In 2021, Holler replicated the methodology of Wang et al., with some modifications, to examine the effectiveness of using tweet data to track social media relationships with natural disaster events (here, Hurricane Dorian of August and September 2019) in the presence of false narratives proliferated by elite users. He found that original Tweets still clustered significantly along the real hurricane track, and only along the hurricane track.

Reproducing and replicating spatial research of social media-influenced big data remains relevant, and will only grow more so, because of the expanding nature of social media accessibility to human populations around the world, and the tendency of those populations to interact and use those social media platforms. These platforms are already used by billions (New York Times), so it can be assumed the data provided by scraping these databases will remain available for the foreseeable future.

In this replications study, I will validate the workflow created by Holler (2021) in the context of a new disaster situation. I have chosen to focus on the minor disaster event of May 2 - May 4, 2021, in a spate of southeastern and midwestern U.S. states, when 82 individual tornados were recorded.

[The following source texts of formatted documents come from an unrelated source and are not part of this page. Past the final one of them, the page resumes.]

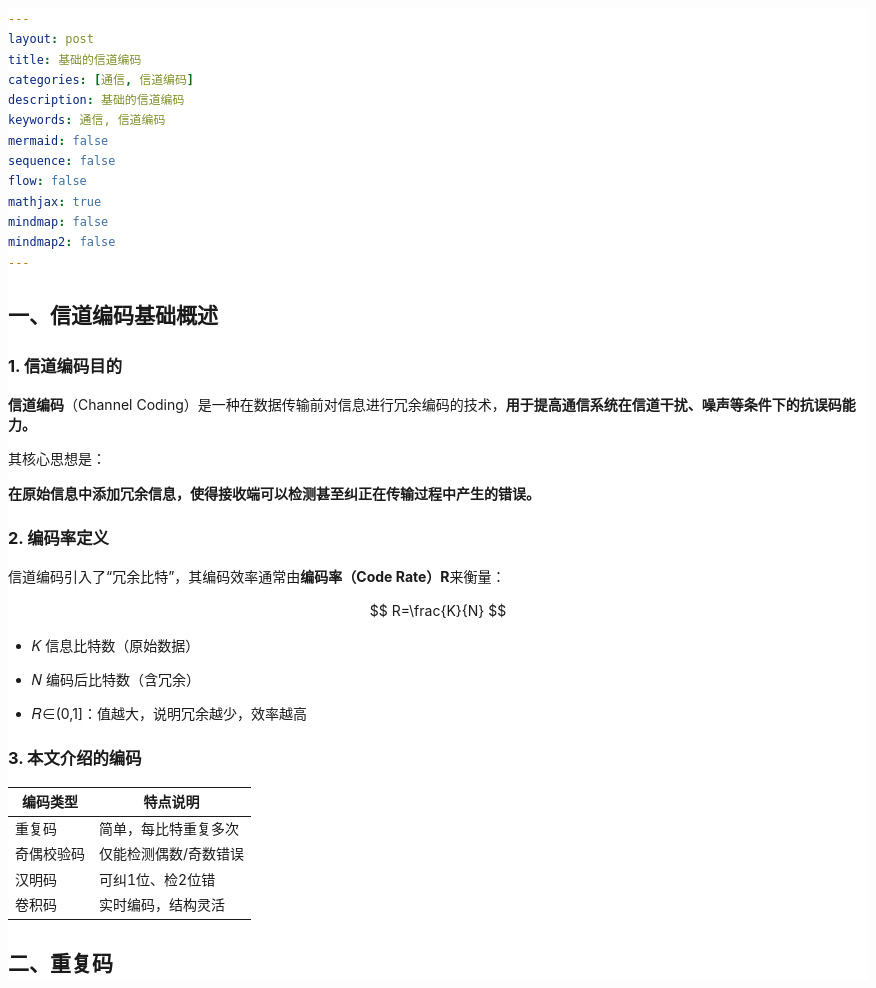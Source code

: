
 ```yaml
---
layout: post
title: 基础的信道编码
categories: [通信, 信道编码]
description: 基础的信道编码
keywords: 通信, 信道编码
mermaid: false
sequence: false
flow: false
mathjax: true
mindmap: false
mindmap2: false
---
```


## 一、信道编码基础概述

### 1. 信道编码目的

**信道编码**（Channel Coding）是一种在数据传输前对信息进行冗余编码的技术，**用于提高通信系统在信道干扰、噪声等条件下的抗误码能力。**

其核心思想是：

**在原始信息中添加冗余信息，使得接收端可以检测甚至纠正在传输过程中产生的错误。**

### 2. 编码率定义

信道编码引入了“冗余比特”，其编码效率通常由**编码率（Code Rate）R**来衡量：

$$
R=\frac{K}{N}
$$

- 𝐾 信息比特数（原始数据）

- 𝑁 编码后比特数（含冗余）

- 𝑅∈(0,1]：值越大，说明冗余越少，效率越高

### 3. 本文介绍的编码

| 编码类型         | 特点说明        |
| ------------ | ----------- |
| 重复码          | 简单，每比特重复多次  |
| 奇偶校验码        | 仅能检测偶数/奇数错误 |
| 汉明码          | 可纠1位、检2位错   |
| 卷积码          | 实时编码，结构灵活   |

## 二、重复码
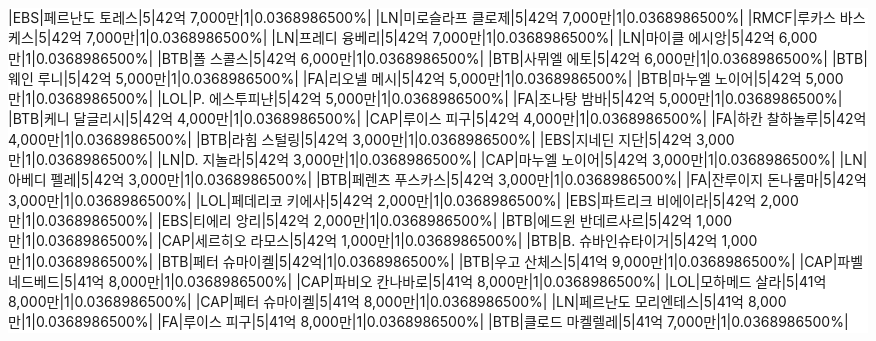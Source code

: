 |EBS|페르난도 토레스|5|42억 7,000만|1|0.0368986500%|
|LN|미로슬라프 클로제|5|42억 7,000만|1|0.0368986500%|
|RMCF|루카스 바스케스|5|42억 7,000만|1|0.0368986500%|
|LN|프레디 융베리|5|42억 7,000만|1|0.0368986500%|
|LN|마이클 에시앙|5|42억 6,000만|1|0.0368986500%|
|BTB|폴 스콜스|5|42억 6,000만|1|0.0368986500%|
|BTB|사뮈엘 에토|5|42억 6,000만|1|0.0368986500%|
|BTB|웨인 루니|5|42억 5,000만|1|0.0368986500%|
|FA|리오넬 메시|5|42억 5,000만|1|0.0368986500%|
|BTB|마누엘 노이어|5|42억 5,000만|1|0.0368986500%|
|LOL|P. 에스투피냔|5|42억 5,000만|1|0.0368986500%|
|FA|조나탕 밤바|5|42억 5,000만|1|0.0368986500%|
|BTB|케니 달글리시|5|42억 4,000만|1|0.0368986500%|
|CAP|루이스 피구|5|42억 4,000만|1|0.0368986500%|
|FA|하칸 찰하놀루|5|42억 4,000만|1|0.0368986500%|
|BTB|라힘 스털링|5|42억 3,000만|1|0.0368986500%|
|EBS|지네딘 지단|5|42억 3,000만|1|0.0368986500%|
|LN|D. 지놀라|5|42억 3,000만|1|0.0368986500%|
|CAP|마누엘 노이어|5|42억 3,000만|1|0.0368986500%|
|LN|아베디 펠레|5|42억 3,000만|1|0.0368986500%|
|BTB|페렌츠 푸스카스|5|42억 3,000만|1|0.0368986500%|
|FA|잔루이지 돈나룸마|5|42억 3,000만|1|0.0368986500%|
|LOL|페데리코 키에사|5|42억 2,000만|1|0.0368986500%|
|EBS|파트리크 비에이라|5|42억 2,000만|1|0.0368986500%|
|EBS|티에리 앙리|5|42억 2,000만|1|0.0368986500%|
|BTB|에드윈 반데르사르|5|42억 1,000만|1|0.0368986500%|
|CAP|세르히오 라모스|5|42억 1,000만|1|0.0368986500%|
|BTB|B. 슈바인슈타이거|5|42억 1,000만|1|0.0368986500%|
|BTB|페터 슈마이켈|5|42억|1|0.0368986500%|
|BTB|우고 산체스|5|41억 9,000만|1|0.0368986500%|
|CAP|파벨 네드베드|5|41억 8,000만|1|0.0368986500%|
|CAP|파비오 칸나바로|5|41억 8,000만|1|0.0368986500%|
|LOL|모하메드 살라|5|41억 8,000만|1|0.0368986500%|
|CAP|페터 슈마이켈|5|41억 8,000만|1|0.0368986500%|
|LN|페르난도 모리엔테스|5|41억 8,000만|1|0.0368986500%|
|FA|루이스 피구|5|41억 8,000만|1|0.0368986500%|
|BTB|클로드 마켈렐레|5|41억 7,000만|1|0.0368986500%|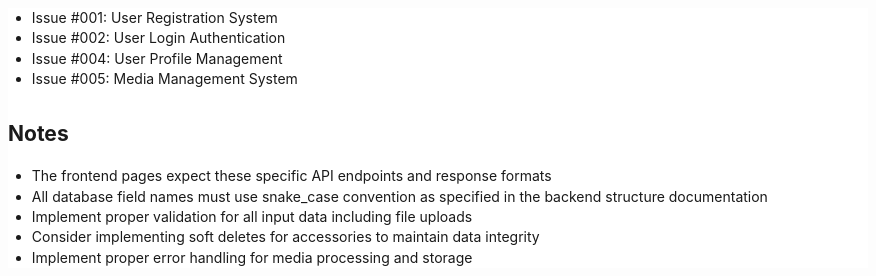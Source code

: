 - Issue #001: User Registration System
- Issue #002: User Login Authentication
- Issue #004: User Profile Management
- Issue #005: Media Management System

## Notes

- The frontend pages expect these specific API endpoints and response formats
- All database field names must use snake_case convention as specified in the backend structure documentation
- Implement proper validation for all input data including file uploads
- Consider implementing soft deletes for accessories to maintain data integrity
- Implement proper error handling for media processing and storage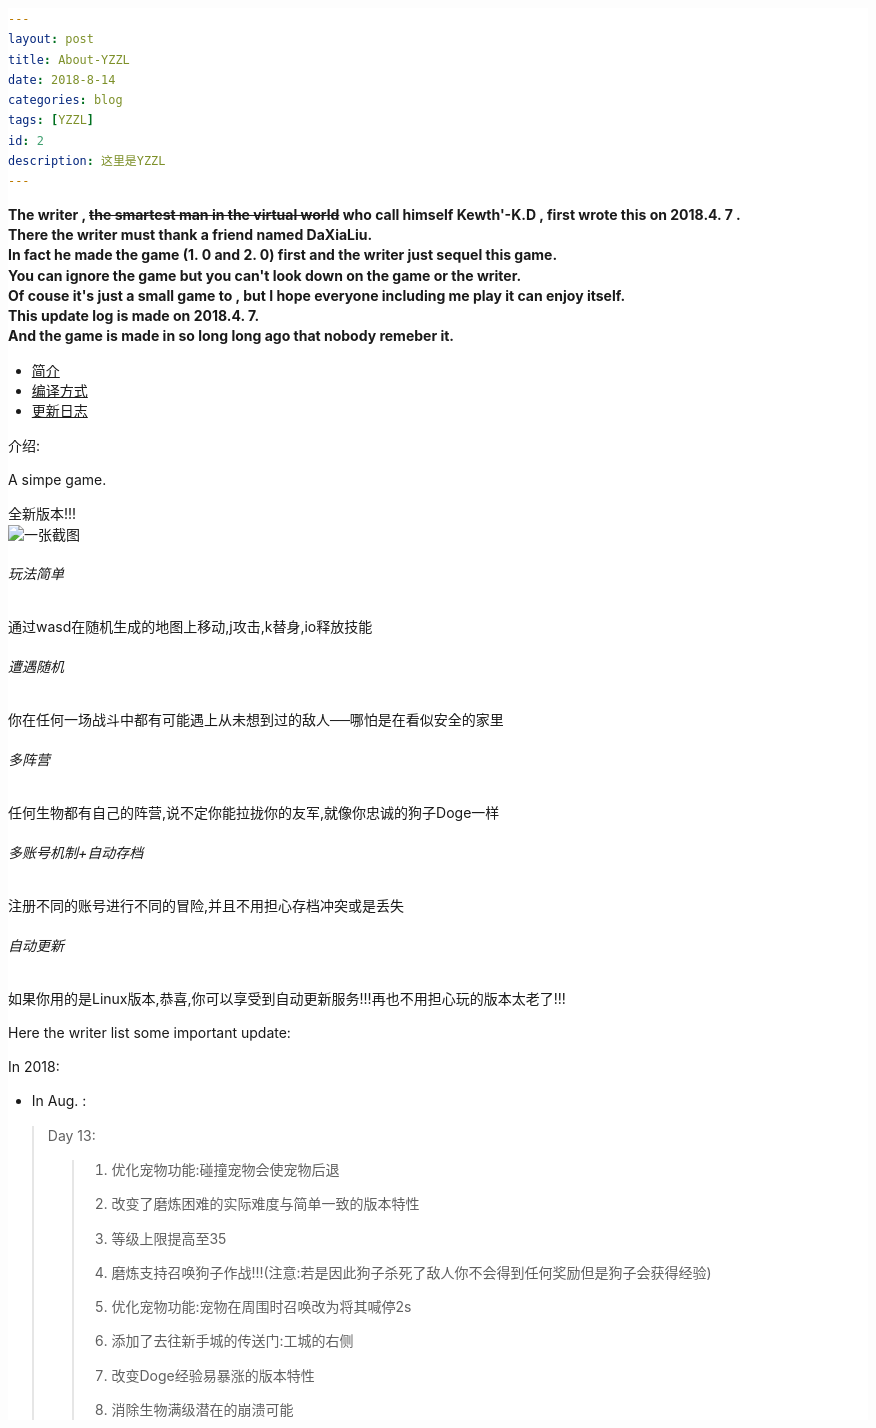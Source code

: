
 ```yaml
---
layout: post
title: About-YZZL
date: 2018-8-14
categories: blog
tags: [YZZL]
id: 2
description: 这里是YZZL
---
```


**The writer , ~~the smartest man in the virtual world~~  who call himself Kewth'-K.D , first wrote this on 2018.4. 7 .**  
**There the writer must thank a friend named DaXiaLiu.**  
**In fact he made the game (1. 0 and 2. 0) first and the writer just sequel this game.**  
**You can ignore the game but you can't look down on the game or the writer.**  
**Of couse it's just a small game to , but I hope everyone including me play it can enjoy itself.**  
**This update log is made on 2018.4. 7.**  
**And the game is made in so long long ago that nobody remeber it.**  

* [简介](#li_introduce)  
* [编译方式](#re_comp)
* [更新日志](#upd_dir)  

<div id="li_introduce">介绍:</div>

A simpe game.

全新版本!!!  
![一张截图](https://i.loli.net/2018/08/12/5b6fcb953831e.png)  
###### 玩法简单  
通过wasd在随机生成的地图上移动,j攻击,k替身,io释放技能  
###### 遭遇随机  
你在任何一场战斗中都有可能遇上从未想到过的敌人──哪怕是在看似安全的家里  
###### 多阵营
任何生物都有自己的阵营,说不定你能拉拢你的友军,就像你忠诚的狗子Doge一样  
###### 多账号机制+自动存档
注册不同的账号进行不同的冒险,并且不用担心存档冲突或是丢失
###### 自动更新
如果你用的是Linux版本,恭喜,你可以享受到自动更新服务!!!再也不用担心玩的版本太老了!!!


<div id="upd_dir">Here the writer list some important update:</div>  

In 2018:

*	In Aug\. :

> Day 13:
> > 1. 优化宠物功能:碰撞宠物会使宠物后退
> > 
> > 2. 改变了磨炼困难的实际难度与简单一致的版本特性
> > 
> > 3. 等级上限提高至35
> > 
> > 4. 磨炼支持召唤狗子作战!!!(注意:若是因此狗子杀死了敌人你不会得到任何奖励但是狗子会获得经验)
> > 
> > 5. 优化宠物功能:宠物在周围时召唤改为将其喊停2s
> > 
> > 6. 添加了去往新手城的传送门:工城的右侧
> > 
> > 7. 改变Doge经验易暴涨的版本特性
> > 
> > 8. 消除生物满级潜在的崩溃可能
> >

Original Study Information

This study is a replication of Holler (2021)-which is itself a loose replication of the methods employed by Wang et al. (2016)-focusing on analyzing the effectiveness of using spatial Twitter data related to the landfall of Hurricane Dorian on the east coast of the U.S. mainland during the 2019 Atlantic hurricane season. The Wang et al. (2016) study focused on May 2014 wildfire events in the western U.S., and data was based on Twitter Search API queries for ‘wildfire’, ‘fire’, ‘San Marcos’, and ‘Bernardo’.

Holler modified Wang et al.’s methods by not searching for retweets for network analysis, focusing instead on original Tweet content with keywords ‘hurricane’, ‘Dorian’, or ‘sharpiegate’ (a trending hashtag referring to the storm). Holler modified the methodology for normalizing tweet data by creating a normalized Tweet difference index and extended the methodology to test for spatial clustering with the local Getis-Ord statistic. The study tested a hypothesis that false narratives of hurricane risk promulgated at the highest levels of the United States government would significantly distort the geographic distribution of Twitter activity related to the hurricane and its impacts, finding that original Twitter data still clustered only in the affected areas of the Atlantic coast in spite of false narratives about risk of a westward track through Alabama.

Wang et al (2016) conducted their study using the tm and igraph packages in R 3.1.2. Holler also used R, and utilized the rtweet, rehydratoR, igraph, sf, and spdep packages for analysis.

Materials and Procedure

The data for this lab was procured through a Twitter Developer account, which requires an application but is free of charge. All of our analysis was conducted in RStudio 1.4.1106, and the full code I used to complete this study may be found here.

First, I had to find an event to track. In the early days of May 2021, a minor natural disaster event was unfolding in some southeastern US states, predominantly Mississippi. There is already a robust Wikipedia article on the event, briefly summarizing the geographic location, path, and size of the 82 recorded tornados.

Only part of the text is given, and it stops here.